El calefactor debe situarse en medio de la jaula en la que vaya a permanecer el animal. Así si el pájaro tiene calor puede desplazarse de un lado a otro hasta encontrar el punto en el que se sienta más cómodo. Hay que intentar evitar que la temperatura se eleve demasiado, ya que a partir de los treinta grados la situación puede complicarse considerablemente. Esencial no utilizar la tapa de plástico del tapper ni todavía horadada sin ya antes asegurarnos bien de la temperatura que alcanza el interior del habitáculo. La Higiene y limpieza es esencial, debemos sostener su caja nido limpia, en tanto que se acumularan muchas heces, con lo que cada dos días, o bien cuando creamos recomendable, debemos adecentar la caja y mudar el lecho. También debemos adecentar el ave con un trapito húmedo o bien algo afín tras cada toma, a fin de que no le fermente la papilla y después se la coma, puesto que podria fallecer. Para hacer la papilla lo primero es calentar un tanto de agua, mas sin que se caliente demasiado, que este tibia. Cogemos el cuenco que teniamos preparado y ponemos un tanto de papilla, le vamos agregando agua hasta tener una consistencia similar a la de un yogurt, o sea, ni líquida ni espesa, y ya está la papilla preparada.
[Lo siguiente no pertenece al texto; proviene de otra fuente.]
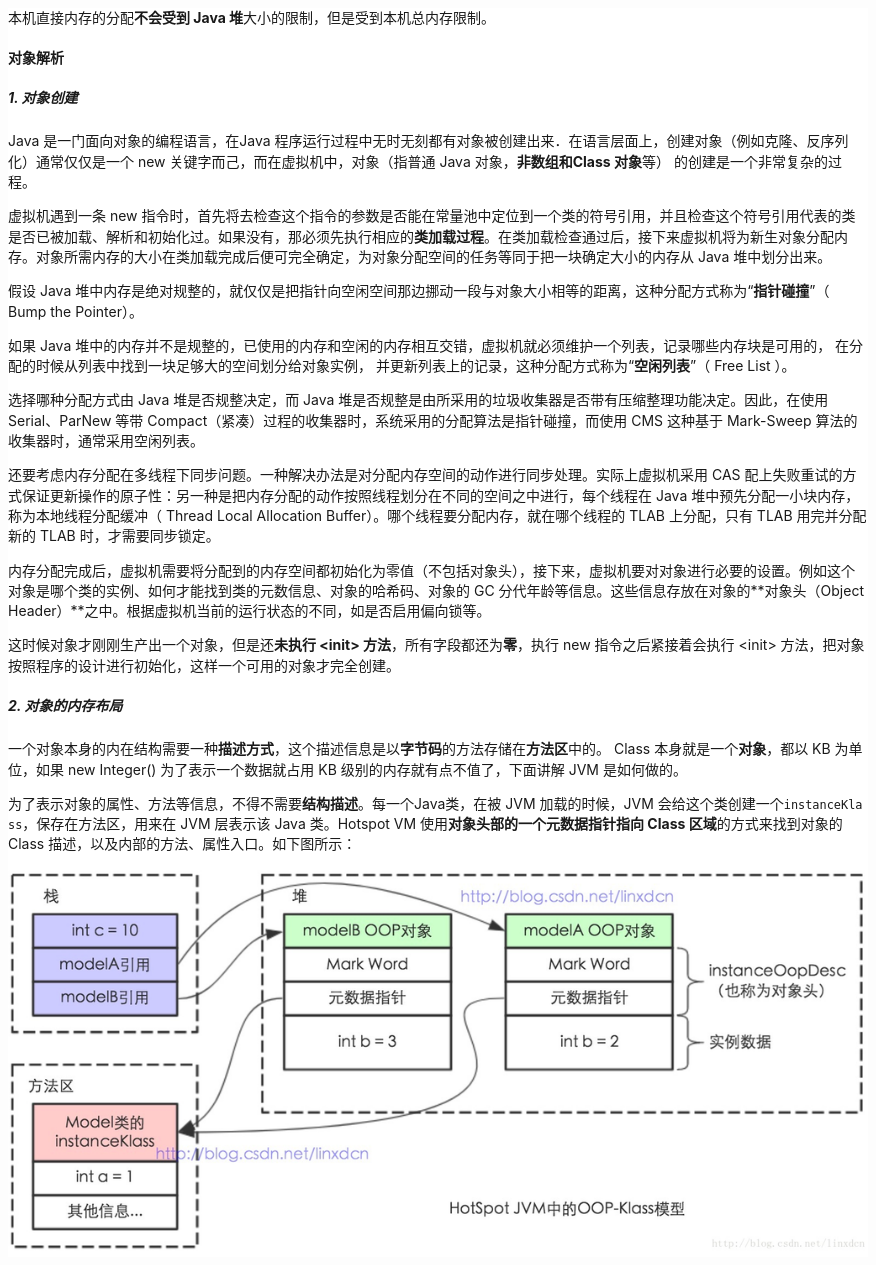 本机直接内存的分配**不会受到 Java 堆**大小的限制，但是受到本机总内存限制。





#### 对象解析

##### 1. 对象创建

Java 是一门面向对象的编程语言，在Java 程序运行过程中无时无刻都有对象被创建出来．在语言层面上，创建对象（例如克隆、反序列化）通常仅仅是一个 new 关键字而己，而在虚拟机中，对象（指普通 Java 对象，**非数组和Class 对象**等） 的创建是一个非常复杂的过程。

虚拟机遇到一条 new 指令时，首先将去检查这个指令的参数是否能在常量池中定位到一个类的符号引用，并且检查这个符号引用代表的类是否已被加载、解析和初始化过。如果没有，那必须先执行相应的**类加载过程**。在类加载检查通过后，接下来虚拟机将为新生对象分配内存。对象所需内存的大小在类加载完成后便可完全确定，为对象分配空间的任务等同于把一块确定大小的内存从 Java 堆中划分出来。

假设 Java 堆中内存是绝对规整的，就仅仅是把指针向空闲空间那边挪动一段与对象大小相等的距离，这种分配方式称为“**指针碰撞**”（ Bump the Pointer）。

如果 Java 堆中的内存并不是规整的，已使用的内存和空闲的内存相互交错，虚拟机就必须维护一个列表，记录哪些内存块是可用的， 在分配的时候从列表中找到一块足够大的空间划分给对象实例， 并更新列表上的记录，这种分配方式称为“**空闲列表**”（ Free List ）。

选择哪种分配方式由 Java 堆是否规整决定，而 Java 堆是否规整是由所采用的垃圾收集器是否带有压缩整理功能决定。因此，在使用 Serial、ParNew 等带 Compact（紧凑）过程的收集器时，系统采用的分配算法是指针碰撞，而使用 CMS 这种基于 Mark-Sweep 算法的收集器时，通常采用空闲列表。

还要考虑内存分配在多线程下同步问题。一种解决办法是对分配内存空间的动作进行同步处理。实际上虚拟机采用 CAS 配上失败重试的方式保证更新操作的原子性：另一种是把内存分配的动作按照线程划分在不同的空间之中进行，每个线程在 Java 堆中预先分配一小块内存，称为本地线程分配缓冲（ Thread  Local Allocation Buffer）。哪个线程要分配内存，就在哪个线程的 TLAB 上分配，只有 TLAB 用完并分配新的 TLAB 时，才需要同步锁定。

内存分配完成后，虚拟机需要将分配到的内存空间都初始化为零值（不包括对象头），接下来，虚拟机要对对象进行必要的设置。例如这个对象是哪个类的实例、如何才能找到类的元数信息、对象的哈希码、对象的 GC 分代年龄等信息。这些信息存放在对象的**对象头（Object Header）**之中。根据虚拟机当前的运行状态的不同，如是否启用偏向锁等。

这时候对象才刚刚生产出一个对象，但是还**未执行 \<init> 方法**，所有字段都还为**零**，执行 new 指令之后紧接着会执行 \<init> 方法，把对象按照程序的设计进行初始化，这样一个可用的对象才完全创建。



##### 2. 对象的内存布局

一个对象本身的内在结构需要一种**描述方式**，这个描述信息是以**字节码**的方法存储在**方法区**中的。
Class 本身就是一个**对象**，都以 KB 为单位，如果 new Integer() 为了表示一个数据就占用 KB 级别的内存就有点不值了，下面讲解 JVM 是如何做的。

为了表示对象的属性、方法等信息，不得不需要**结构描述**。每一个Java类，在被 JVM 加载的时候，JVM 会给这个类创建一个`instanceKlass`，保存在方法区，用来在 JVM 层表示该 Java 类。Hotspot VM 使用**对象头部的一个元数据指针指向 Class 区域**的方式来找到对象的 Class 描述，以及内部的方法、属性入口。如下图所示：



![1568942285048](assets/1568942285048.png)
Es importante hacer la papilla que creamos precisa y  la excedente se tira, no se puede guardar, pues podria fermentar llevando al ave enfermar. Hay que intentar no manchar al polluelo de comida, sujetándole la cabeza si fuera preciso y limpiando los restos de papilla que pueda haber en el pico o bien plumas. Debemos trasladarlo a una jaula cuando ya tengan el plumaje completo, notaremos que comienzan a revolotear en la caja, eso desea decir que precisan espacio y luz. Cuando ya estén en jaula absolutamente emplumados le vamos a dar la papilla ofreciéndosela en una cuchara para habituarlos a que la cojan mismos. Finalmente, elegiremos el sitio de la casa que encontremos sosegado, lejos del bullicio y de la luz directa. Nos tememos que tomar en consideración que en esta etapa de vida del agapornis papillero precisa su tomas de papillas, calorcito y mucha calma y tranquilidad para crecer correctamente y sentirse feliz.